わたしは、平均寿命(生命寿命)、健康寿命とは異なる次元の寿命として「幸福寿命」を提案しています。「幸福」こそが、人が生きたいと思う理由です。100年生きるなら、死ぬまで幸せでいたい。50年で幕を閉じる命でも、幸せであれば十分に生きたと満足するはずだという考え方です。われわれひとりひとりが「幸福」に向かうことができる「百寿社会」の実現が今こそ望まれています。人としての寿命として115歳あたりとの推定もあります。われわれが、生物としてその使命を全うする限り、われわれ個体の生は有限です。逆に有限であるからこそ「幸せ」を感じることができます。わたしは、幸福は『あいだ』にあると考えます。人と人のあいだ、ヒトとAI・ロボットとのあいだ、体の中の臓器と臓器のあいだ、ヒト・臓器と土壌、腸内細菌とのあいだ、楽しい過去と未来のあいだ、現世代のわたしたちと次世代の子供たちのあいだなど、二つのワールドを結ぶ、有限の動的関係の中に、「幸せ」は存在します。

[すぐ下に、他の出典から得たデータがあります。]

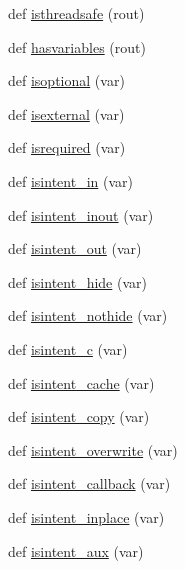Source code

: \begin{DoxyCompactItemize}
\item 
def \hyperlink{namespacenumpy_1_1f2py_1_1auxfuncs_a7e5849cf4520114cc1488270d5b2fcfe}{isthreadsafe} (rout)
\item 
def \hyperlink{namespacenumpy_1_1f2py_1_1auxfuncs_a0e7678eaf6698fe18e0dadaeb4560460}{hasvariables} (rout)
\item 
def \hyperlink{namespacenumpy_1_1f2py_1_1auxfuncs_af2ba870991e6a36523f40733b8461b42}{isoptional} (var)
\item 
def \hyperlink{namespacenumpy_1_1f2py_1_1auxfuncs_a9712b9ff7805233672f47ae930270802}{isexternal} (var)
\item 
def \hyperlink{namespacenumpy_1_1f2py_1_1auxfuncs_a50c822ecf255569453f350a4ccc340f4}{isrequired} (var)
\item 
def \hyperlink{namespacenumpy_1_1f2py_1_1auxfuncs_a83e8249db7f4024f6359d57a71538e28}{isintent\+\_\+in} (var)
\item 
def \hyperlink{namespacenumpy_1_1f2py_1_1auxfuncs_a27daae5a089092459b4db15b4cd1ece5}{isintent\+\_\+inout} (var)
\item 
def \hyperlink{namespacenumpy_1_1f2py_1_1auxfuncs_ae40f8c19296b80583e05bced5dfff4ed}{isintent\+\_\+out} (var)
\item 
def \hyperlink{namespacenumpy_1_1f2py_1_1auxfuncs_af9b614f6025c64b7d9ed47b08b473974}{isintent\+\_\+hide} (var)
\item 
def \hyperlink{namespacenumpy_1_1f2py_1_1auxfuncs_a0070e4bee3d9702b16700d95d215f190}{isintent\+\_\+nothide} (var)
\item 
def \hyperlink{namespacenumpy_1_1f2py_1_1auxfuncs_ab44bbd36005b692af0b8e32a79df4b54}{isintent\+\_\+c} (var)
\item 
def \hyperlink{namespacenumpy_1_1f2py_1_1auxfuncs_afbcfd96918f6ce1f96565c112585960b}{isintent\+\_\+cache} (var)
\item 
def \hyperlink{namespacenumpy_1_1f2py_1_1auxfuncs_ab4e2da1496082c85875e5dfc80d843a9}{isintent\+\_\+copy} (var)
\item 
def \hyperlink{namespacenumpy_1_1f2py_1_1auxfuncs_a637796fa232e683b536ffed4d2f02fab}{isintent\+\_\+overwrite} (var)
\item 
def \hyperlink{namespacenumpy_1_1f2py_1_1auxfuncs_a0ffa68816b01138d2227857c623cfee6}{isintent\+\_\+callback} (var)
\item 
def \hyperlink{namespacenumpy_1_1f2py_1_1auxfuncs_a47663022fe4a66fa60cd708aed0d1162}{isintent\+\_\+inplace} (var)
\item 
def \hyperlink{namespacenumpy_1_1f2py_1_1auxfuncs_afb0bfbba8bd9e205120910ebd6b6331d}{isintent\+\_\+aux} (var)

\end{DoxyCompactItemize}
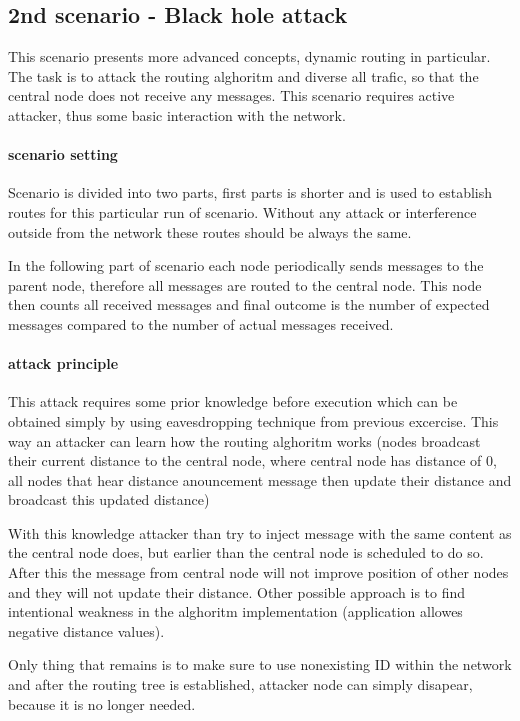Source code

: \documentclass[
  digital, %
  table,   %
  nolof,     %
  nolot,     %
           oneside
]{fithesis3}
\begin{document}
    \subsection{2nd scenario - Black hole attack}
    This scenario presents more advanced concepts, dynamic routing in particular. The task is to attack the routing alghoritm and diverse all trafic, so that the central node does not receive any messages. This scenario requires active attacker, thus some basic interaction with the network.

    \paragraph{scenario setting}
    Scenario is divided into two parts, first parts is shorter and is used to establish routes for this particular run of scenario. Without any attack or interference outside from the network these routes should be always the same.

    In the following part of scenario each node periodically sends messages to the parent node, therefore all messages are routed to the central node. This node then counts all received messages and final outcome is the number of expected messages compared to the number of actual messages received.

    \paragraph{attack principle}
    This attack requires some prior knowledge before execution which can be obtained simply by using eavesdropping technique from previous excercise. This way an attacker can learn how the routing alghoritm works (nodes broadcast their current distance to the central node, where central node has distance of 0, all nodes that hear distance anouncement message then update their distance and broadcast this updated distance)

    With this knowledge attacker than try to inject message with the same content as the central node does, but earlier than the central node is scheduled to do so. After this the message from central node will not improve position of other nodes and they will not update their distance. Other possible approach is to find intentional weakness in the alghoritm implementation (application allowes negative distance values).

    Only thing that remains is to make sure to use nonexisting ID within the network and after the routing tree is established, attacker node can simply disapear, because it is no longer needed.
\end{document}
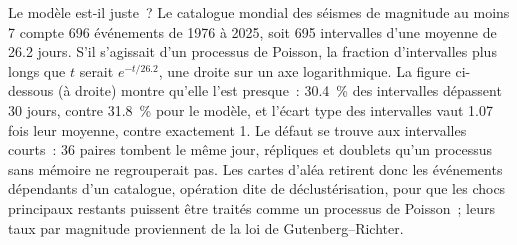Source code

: Le modèle est-il juste~? Le catalogue mondial des séismes de magnitude au moins 7 compte 696 événements
de 1976 à 2025, soit 695 intervalles d'une moyenne de 26.2 jours. S'il s'agissait d'un processus de
Poisson, la fraction d'intervalles plus longs que $t$ serait $e^{-t/26.2}$, une droite sur un axe
logarithmique. La figure ci-dessous (à droite) montre qu'elle l'est presque~: \qty{30.4}{\percent}
des intervalles dépassent 30 jours, contre \qty{31.8}{\percent} pour le modèle, et l'écart type des
intervalles vaut 1.07 fois leur moyenne, contre exactement 1. Le défaut se trouve aux intervalles
courts~: 36 paires tombent le même jour, répliques et doublets qu'un processus sans mémoire ne
regrouperait pas. Les cartes d'aléa retirent donc les événements dépendants d'un catalogue, opération
dite de déclustérisation, pour que les chocs principaux restants puissent être traités comme
un processus de Poisson~; leurs taux par magnitude proviennent de la loi de Gutenberg--Richter.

本シンポジウムでは、生命として従うべきルール、「幸福」の見える化、共生体としての社会の持続性の仕掛け、「データ駆動社会」ができること、お金と幸福の新蜜月関係などを取り上げ、寛容と調和に支えられる百寿社会の「創造」を提案したいと考えます。

The best way to predict the future is to create it.